What is being asked: Leave out all pictures while repeating the records exactly and completely.

(Records supplied)

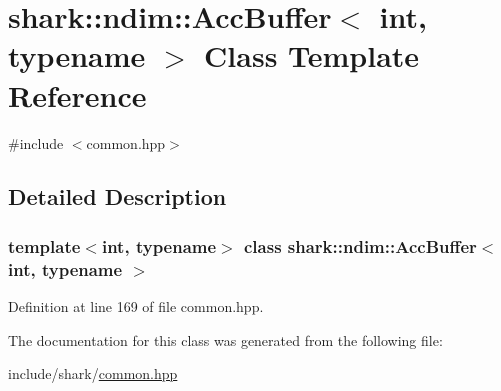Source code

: \hypertarget{classshark_1_1ndim_1_1_acc_buffer}{}\section{shark\+:\+:ndim\+:\+:Acc\+Buffer$<$ int, typename $>$ Class Template Reference}
\label{classshark_1_1ndim_1_1_acc_buffer}


{\ttfamily \#include $<$common.\+hpp$>$}



\subsection{Detailed Description}
\subsubsection*{template$<$int, typename$>$\newline
class shark\+::ndim\+::\+Acc\+Buffer$<$ int, typename $>$}



Definition at line 169 of file common.\+hpp.



The documentation for this class was generated from the following file\+:\begin{DoxyCompactItemize}
\item 
include/shark/\hyperlink{common_8hpp}{common.\+hpp}\end{DoxyCompactItemize}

(End Records supplied)

Answer space:
Source code

: \hypertarget{classshark_1_1ndim_1_1_acc_buffer}{}\section{shark\+:\+:ndim\+:\+:Acc\+Buffer$<$ int, typename $>$ Class Template Reference}
\label{classshark_1_1ndim_1_1_acc_buffer}


{\ttfamily \#include $<$common.\+hpp$>$}



\subsection{Detailed Description}
\subsubsection*{template$<$int, typename$>$\newline
class shark\+::ndim\+::\+Acc\+Buffer$<$ int, typename $>$}



Definition at line 169 of file common.\+hpp.



The documentation for this class was generated from the following file\+:\begin{DoxyCompactItemize}
\item 
include/shark/\hyperlink{common_8hpp}{common.\+hpp}\end{DoxyCompactItemize}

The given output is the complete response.